Pour certains, chercher la réserve de protéines du futur n'est pas une bonne façon d'aborder les questions de sécurité alimentaire. "Quand on a épuisé une ressource, on prend toujours la science comme une rustine pour passer à autre chose. Mais à la fin, on ne peut plus passer à autre chose", s'alarme Philippe Cury. Même son de cloche chez Jean-Louis Rastoin, directeur de la chaire Unesco "Alimentations du monde" de Montpellier SupAgro, qui ne croit pas à la piste des insectes : "Tout cela revient à artificialiser la consommation alimentaire. C'est une vision scientiste qui néglige complètement l'aspect social et culturel des aliments". Si elles se développent, ces protéines seront vraisemblablement cantonnées à des utilisations locales, là où elles sont déjà acceptées par la population, comme dans le cas des algues, ou là où il existe un déficit en protéines. Par ailleurs, les enjeux ne se limitent pas à nos palais délicats : les micro-algues sont aussi étudiées en vue de produire des carburants verts. Les insectes, quant à eux, pourraient contribuer à diminuer la teneur en ammoniac et nitrates des énormes quantités de lisier que nous produisons.
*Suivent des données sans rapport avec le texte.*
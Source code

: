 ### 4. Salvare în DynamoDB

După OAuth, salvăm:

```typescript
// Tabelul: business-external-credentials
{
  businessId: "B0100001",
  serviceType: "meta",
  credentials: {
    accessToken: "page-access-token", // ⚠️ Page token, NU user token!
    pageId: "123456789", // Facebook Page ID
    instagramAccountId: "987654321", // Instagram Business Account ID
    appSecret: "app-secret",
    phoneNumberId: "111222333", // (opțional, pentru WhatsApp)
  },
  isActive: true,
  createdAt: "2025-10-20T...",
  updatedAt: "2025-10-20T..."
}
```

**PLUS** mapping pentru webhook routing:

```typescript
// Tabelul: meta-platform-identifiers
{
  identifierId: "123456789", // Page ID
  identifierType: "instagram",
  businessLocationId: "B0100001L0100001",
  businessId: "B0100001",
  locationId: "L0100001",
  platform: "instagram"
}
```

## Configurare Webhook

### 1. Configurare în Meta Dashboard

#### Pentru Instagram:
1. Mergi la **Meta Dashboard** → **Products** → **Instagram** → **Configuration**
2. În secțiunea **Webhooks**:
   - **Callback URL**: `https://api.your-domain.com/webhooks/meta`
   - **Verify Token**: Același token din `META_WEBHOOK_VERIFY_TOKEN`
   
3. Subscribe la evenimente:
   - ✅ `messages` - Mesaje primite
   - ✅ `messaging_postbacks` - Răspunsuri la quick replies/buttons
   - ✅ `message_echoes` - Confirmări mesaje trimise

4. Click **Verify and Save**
En 2010, le "repas gastronomique des Français", pratique sociale coutumière destinée à célébrer les moments les plus importants de la vie des individus et des groupes était classé au patrimoine culturel immatériel de l'humanité par l'Unesco. Un patrimoine dans lequel le ver de farine, la laitue de mer ou la méduse devront gagner leur place.

DES GOÛTS ET DÉGOÛTS
Dans les années 1980, le psychologue américain Paul Rozin définissait le "facteur dégoût" comme une répulsion à l'idée d'ingérer des objets "contaminants"
, aptes à rendre tout aliment impropre à la consommation par simple contact. En Occident, nous assimilons la consommation d'insectes à un comportement "primitif", sujet à un jugement d'ordre moral. À l'opposé des dégustations gastronomiques qui jouent sur le folklore de l'insecte entier, les industriels songent avant tout à le masquer en le réduisant en poudre. Le nom a aussi son importance : pourquoi ne pas parler de "mini-bétail" ou de "crevettes du ciel", en référence à une tribu de l'Utah (États-Unis) qui, goûtant des crevettes, les auraient nommées "criquets de la mer". Le dégoût prend racine dans notre culture, et celle-ci définit les règles de ce qui est comestible. Il n'est donc pas dit que le marketing suffise à infléchir nos préférences alimentaires.